▸ What the exercise asks: Search the material for the word "Rotator" and copy every line in which it occurs.

▸ Supplied material:
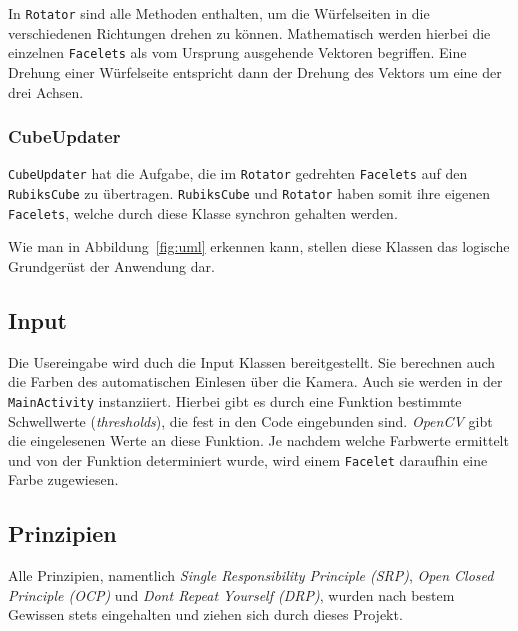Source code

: In \texttt{Rotator} sind alle Methoden enthalten, um die Würfelseiten in die
verschiedenen Richtungen drehen zu können. Mathematisch werden hierbei die
einzelnen \texttt{Facelets} als vom Ursprung ausgehende Vektoren begriffen. Eine Drehung
einer Würfelseite entspricht dann der Drehung des Vektors um eine der drei
Achsen.


\subsubsection{CubeUpdater}

\texttt{CubeUpdater} hat die Aufgabe, die im \texttt{Rotator} gedrehten \texttt{Facelets} auf den
\texttt{RubiksCube} zu übertragen. \texttt{RubiksCube} und \texttt{Rotator} haben somit ihre eigenen
\texttt{Facelets}, welche durch diese Klasse synchron gehalten werden.


Wie man in Abbildung~\ref{fig:uml} erkennen kann, stellen diese Klassen das
logische Grundgerüst der Anwendung dar. 



\subsection{Input}

Die Usereingabe wird duch die Input Klassen bereitgestellt. Sie berechnen auch
die Farben des automatischen Einlesen über die Kamera. Auch sie werden in der
\texttt{MainActivity} instanziiert. Hierbei gibt es durch eine Funktion bestimmte
Schwellwerte (\emph{thresholds}), die fest in den Code eingebunden sind. \emph{OpenCV}
gibt die eingelesenen Werte an diese Funktion. Je nachdem welche Farbwerte ermittelt
und von der Funktion determiniert wurde, wird einem \texttt{Facelet} daraufhin eine
Farbe zugewiesen.



\subsection{Prinzipien}  %
Alle Prinzipien, namentlich \emph{Single Responsibility Principle (SRP)}, \emph{Open Closed
Principle (OCP)} und \emph{Dont Repeat Yourself (DRP)}, wurden nach bestem Gewissen stets
eingehalten und ziehen sich durch dieses Projekt.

▸ Exercise result:
: In \texttt{Rotator} sind alle Methoden enthalten, um die Würfelseiten in die
\texttt{CubeUpdater} hat die Aufgabe, die im \texttt{Rotator} gedrehten \texttt{Facelets} auf den
\texttt{RubiksCube} zu übertragen. \texttt{RubiksCube} und \texttt{Rotator} haben somit ihre eigenen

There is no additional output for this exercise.